His contributors include Ursula K. Le Guin, Linda Nagata, Jay Lake, Kelly Link, Robert Charles Wilson , Genevieve Valentine, Elizabeth Bear, Aliette de Bodard, Robert Reed, Christopher Rowe, Naomi Kritzer, Michael Blumlein, Catherynne M. Valente, Lavie Tidhar, and many others.

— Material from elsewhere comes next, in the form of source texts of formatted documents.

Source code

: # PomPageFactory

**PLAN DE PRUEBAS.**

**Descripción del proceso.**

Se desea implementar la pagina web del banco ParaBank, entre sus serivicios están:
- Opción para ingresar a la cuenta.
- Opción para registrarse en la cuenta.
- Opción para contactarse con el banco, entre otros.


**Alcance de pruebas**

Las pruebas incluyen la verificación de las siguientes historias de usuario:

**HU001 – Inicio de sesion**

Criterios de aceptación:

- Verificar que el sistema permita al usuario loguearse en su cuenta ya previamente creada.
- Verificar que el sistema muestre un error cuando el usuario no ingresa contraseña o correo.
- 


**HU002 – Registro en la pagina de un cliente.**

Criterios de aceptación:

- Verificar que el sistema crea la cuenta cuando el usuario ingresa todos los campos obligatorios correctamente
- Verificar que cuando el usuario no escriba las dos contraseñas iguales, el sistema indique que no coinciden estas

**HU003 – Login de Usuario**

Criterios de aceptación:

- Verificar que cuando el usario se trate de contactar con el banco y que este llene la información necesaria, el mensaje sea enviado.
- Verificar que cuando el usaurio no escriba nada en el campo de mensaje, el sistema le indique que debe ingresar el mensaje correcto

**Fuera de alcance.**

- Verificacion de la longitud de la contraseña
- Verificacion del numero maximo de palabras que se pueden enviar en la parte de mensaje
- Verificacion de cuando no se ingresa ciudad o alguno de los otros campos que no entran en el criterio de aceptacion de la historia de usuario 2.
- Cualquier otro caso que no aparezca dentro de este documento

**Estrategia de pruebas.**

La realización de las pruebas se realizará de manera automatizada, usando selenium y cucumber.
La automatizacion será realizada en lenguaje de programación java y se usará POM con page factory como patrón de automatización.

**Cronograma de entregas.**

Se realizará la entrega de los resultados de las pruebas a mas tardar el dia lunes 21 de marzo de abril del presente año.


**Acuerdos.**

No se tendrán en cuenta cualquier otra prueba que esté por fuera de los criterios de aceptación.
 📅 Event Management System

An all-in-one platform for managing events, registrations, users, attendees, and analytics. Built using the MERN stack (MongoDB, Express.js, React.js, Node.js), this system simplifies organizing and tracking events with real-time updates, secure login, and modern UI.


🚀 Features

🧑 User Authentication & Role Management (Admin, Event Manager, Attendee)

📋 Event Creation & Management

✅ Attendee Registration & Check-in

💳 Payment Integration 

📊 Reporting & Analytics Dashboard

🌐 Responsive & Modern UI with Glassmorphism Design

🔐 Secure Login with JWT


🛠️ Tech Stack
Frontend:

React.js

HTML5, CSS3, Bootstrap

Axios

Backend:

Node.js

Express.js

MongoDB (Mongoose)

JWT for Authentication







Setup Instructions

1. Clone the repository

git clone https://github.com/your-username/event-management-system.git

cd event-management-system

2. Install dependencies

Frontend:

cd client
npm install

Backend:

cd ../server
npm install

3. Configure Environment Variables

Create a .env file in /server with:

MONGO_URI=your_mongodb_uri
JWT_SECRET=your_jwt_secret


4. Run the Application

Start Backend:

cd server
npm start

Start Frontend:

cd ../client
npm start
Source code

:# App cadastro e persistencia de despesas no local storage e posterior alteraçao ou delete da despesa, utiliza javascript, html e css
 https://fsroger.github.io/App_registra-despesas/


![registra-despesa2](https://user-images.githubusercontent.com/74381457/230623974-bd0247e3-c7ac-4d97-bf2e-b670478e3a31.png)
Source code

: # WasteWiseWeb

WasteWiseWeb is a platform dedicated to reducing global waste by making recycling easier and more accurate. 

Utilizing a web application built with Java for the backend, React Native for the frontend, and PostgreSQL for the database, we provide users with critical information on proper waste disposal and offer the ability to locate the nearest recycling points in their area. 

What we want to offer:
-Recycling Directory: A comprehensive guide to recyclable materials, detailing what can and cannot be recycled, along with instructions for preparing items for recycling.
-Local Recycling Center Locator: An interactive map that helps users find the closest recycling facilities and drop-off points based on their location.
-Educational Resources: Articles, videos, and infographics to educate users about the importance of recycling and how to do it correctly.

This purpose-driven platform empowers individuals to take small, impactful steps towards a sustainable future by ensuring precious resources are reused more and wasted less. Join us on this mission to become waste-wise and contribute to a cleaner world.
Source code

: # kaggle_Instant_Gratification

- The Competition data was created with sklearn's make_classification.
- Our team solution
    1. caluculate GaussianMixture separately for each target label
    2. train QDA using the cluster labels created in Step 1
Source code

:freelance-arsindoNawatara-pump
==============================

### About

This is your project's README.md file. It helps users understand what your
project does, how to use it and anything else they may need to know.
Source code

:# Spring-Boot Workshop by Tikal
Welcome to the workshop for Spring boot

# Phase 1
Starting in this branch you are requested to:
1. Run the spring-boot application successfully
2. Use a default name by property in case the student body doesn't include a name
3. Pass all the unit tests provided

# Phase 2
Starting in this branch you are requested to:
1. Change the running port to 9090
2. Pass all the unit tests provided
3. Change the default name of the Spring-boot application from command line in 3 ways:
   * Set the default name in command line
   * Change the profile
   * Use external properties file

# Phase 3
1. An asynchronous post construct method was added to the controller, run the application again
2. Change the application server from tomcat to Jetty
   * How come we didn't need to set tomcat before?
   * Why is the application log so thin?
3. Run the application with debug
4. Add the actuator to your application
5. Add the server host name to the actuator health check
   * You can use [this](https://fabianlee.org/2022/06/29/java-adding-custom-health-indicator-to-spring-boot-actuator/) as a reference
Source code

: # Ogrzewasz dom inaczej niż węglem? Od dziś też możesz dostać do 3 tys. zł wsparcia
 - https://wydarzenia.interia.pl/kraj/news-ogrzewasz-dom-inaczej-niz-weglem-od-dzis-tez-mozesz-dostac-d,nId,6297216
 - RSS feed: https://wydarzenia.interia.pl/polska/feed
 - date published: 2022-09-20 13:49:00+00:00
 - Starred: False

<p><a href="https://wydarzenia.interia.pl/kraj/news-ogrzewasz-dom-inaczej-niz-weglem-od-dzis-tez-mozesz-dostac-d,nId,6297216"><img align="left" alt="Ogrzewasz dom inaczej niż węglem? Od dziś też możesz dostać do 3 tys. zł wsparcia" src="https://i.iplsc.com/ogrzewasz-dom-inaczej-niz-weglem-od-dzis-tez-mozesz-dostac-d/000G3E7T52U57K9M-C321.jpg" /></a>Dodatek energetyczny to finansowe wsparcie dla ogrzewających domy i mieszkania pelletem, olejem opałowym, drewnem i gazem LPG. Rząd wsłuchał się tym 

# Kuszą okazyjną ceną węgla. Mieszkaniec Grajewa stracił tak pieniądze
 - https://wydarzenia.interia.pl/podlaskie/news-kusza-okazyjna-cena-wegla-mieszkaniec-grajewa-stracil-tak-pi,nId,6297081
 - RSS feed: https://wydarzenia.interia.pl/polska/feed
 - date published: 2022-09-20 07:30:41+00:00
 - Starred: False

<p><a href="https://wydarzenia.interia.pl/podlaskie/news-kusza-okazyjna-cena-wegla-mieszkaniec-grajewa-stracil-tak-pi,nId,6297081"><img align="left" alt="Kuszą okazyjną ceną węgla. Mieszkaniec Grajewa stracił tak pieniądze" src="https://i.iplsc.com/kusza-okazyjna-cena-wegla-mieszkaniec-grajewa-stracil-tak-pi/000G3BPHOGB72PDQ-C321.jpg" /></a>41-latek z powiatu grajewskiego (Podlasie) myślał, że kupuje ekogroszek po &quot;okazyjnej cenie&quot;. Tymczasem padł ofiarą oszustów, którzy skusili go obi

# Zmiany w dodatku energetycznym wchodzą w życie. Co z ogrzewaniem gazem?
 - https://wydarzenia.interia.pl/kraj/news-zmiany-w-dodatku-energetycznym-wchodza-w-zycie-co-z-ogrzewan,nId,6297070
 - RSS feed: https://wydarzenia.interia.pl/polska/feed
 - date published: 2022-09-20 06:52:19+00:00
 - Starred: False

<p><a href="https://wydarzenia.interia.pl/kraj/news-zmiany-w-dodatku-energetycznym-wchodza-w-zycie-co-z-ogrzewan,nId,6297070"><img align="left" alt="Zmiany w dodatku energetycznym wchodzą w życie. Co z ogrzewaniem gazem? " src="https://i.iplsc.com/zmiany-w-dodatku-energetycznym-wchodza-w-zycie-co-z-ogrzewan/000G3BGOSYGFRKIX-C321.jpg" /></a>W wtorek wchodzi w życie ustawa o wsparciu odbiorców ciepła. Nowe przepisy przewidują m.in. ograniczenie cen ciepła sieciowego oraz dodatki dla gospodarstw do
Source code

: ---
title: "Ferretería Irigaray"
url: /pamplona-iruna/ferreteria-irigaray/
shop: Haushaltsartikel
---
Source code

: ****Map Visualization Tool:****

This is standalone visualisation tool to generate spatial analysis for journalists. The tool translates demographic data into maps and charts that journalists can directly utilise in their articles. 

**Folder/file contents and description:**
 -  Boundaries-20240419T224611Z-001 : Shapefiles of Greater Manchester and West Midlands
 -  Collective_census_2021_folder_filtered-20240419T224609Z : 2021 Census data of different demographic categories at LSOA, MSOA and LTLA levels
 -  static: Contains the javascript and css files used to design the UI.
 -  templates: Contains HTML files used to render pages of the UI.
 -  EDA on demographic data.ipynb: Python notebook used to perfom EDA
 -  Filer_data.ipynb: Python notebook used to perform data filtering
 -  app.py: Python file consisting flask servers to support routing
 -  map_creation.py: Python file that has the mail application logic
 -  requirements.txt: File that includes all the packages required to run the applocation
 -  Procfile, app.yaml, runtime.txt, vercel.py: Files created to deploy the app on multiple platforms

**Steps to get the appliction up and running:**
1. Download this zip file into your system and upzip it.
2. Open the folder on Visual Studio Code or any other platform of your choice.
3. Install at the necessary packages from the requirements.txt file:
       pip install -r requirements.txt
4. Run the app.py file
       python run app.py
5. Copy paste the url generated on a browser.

Here’s the complete Table of Contents.

“Nahiku West” by Linda Nagata (Analog)
“A Murmuration of Starlings” by Joe Pitkin (Analog)
“The Black Feminist’s Guide to Science Fiction Film Editing” by Sandra McDonald (Asimov’s SF)
“The Bernoulli War” by Gord Sellar (Asimov’s SF)
“In the House of Aryaman, a Lonely Signal Burns” by Elizabeth Bear (Asimov’s SF)
“The Castle That Jack Built” by Emily Gilman (Beneath Ceaseless Skies)
“The Governess and the Lobster” by Margaret Ronald, (Beneath Ceaseless Skies)
“Sunshine” by Nina Allan (Black Static) “Scattered Along the River of Heaven” by Aliette de Bodard (Clarkesworld)
“A Hundred Ghosts Parade Tonight” by Xia Jia (Clarkesworld)
“Prayer” by Robert Reed (Clarkesworld)
“Honey Bear” by Sofia Samatar (Clarkesworld)
“The Contrary Gardener” by Christopher Rowe (Eclipse Online)
“Heaven Under Earth” by Aliette de Bodard (Electric Velocipede)
“Scrap Dragon” by Naomi Kritzer (F&SF)
“Twenty-Two and you” by Michael Blumlein (F&SF)
“One Breath, One Stroke” by Catherynne M. Valente (The Future is Japanese)
“One Day in Time City” by David Ira Cleary (Interzone)
“The Philosophy of Ships” by Caroline Yoachim (Interzone)
“Give Her Honey When You Hear Her Scream” by Maria Dahvana Headley (Lightspeed)
“The Gravedigger of Konstan Spring” by Genevieve Valentine (Lightspeed)
“Arbeitskraft” by Nick Mamatas (The Mammoth Book of Steampunk)
“Fireborn” by Robert Charles Wilson (Rip-Off)
“Under the Eaves” by Lavie Tidhar (Robots: The New A.I.)
“Four Kinds of Cargo” by Leonard Richardson (Strange Horizons)
“The Keats Variation” by K. M. Ferebee (Strange Horizons)
“Things Greater Than Love” by Kate Bachus (Strange Horizons)
“The Weight of History, The Lightness of the Future” by Jay Lake (Subterranean)
“Elementals” by Ursula K. Le Guin (Tin House)
“Two Houses” by Kelly Link (Tin House)
“Swift, Brutal Retaliation” by Meghan McCarron (Tor.com)
“Uncle Flower’s Homecoming Waltz” by Marissa K. Lingen (Tor.com)
“The Magician’s Apprentice” by Tamsyn Muir (Weird Tales)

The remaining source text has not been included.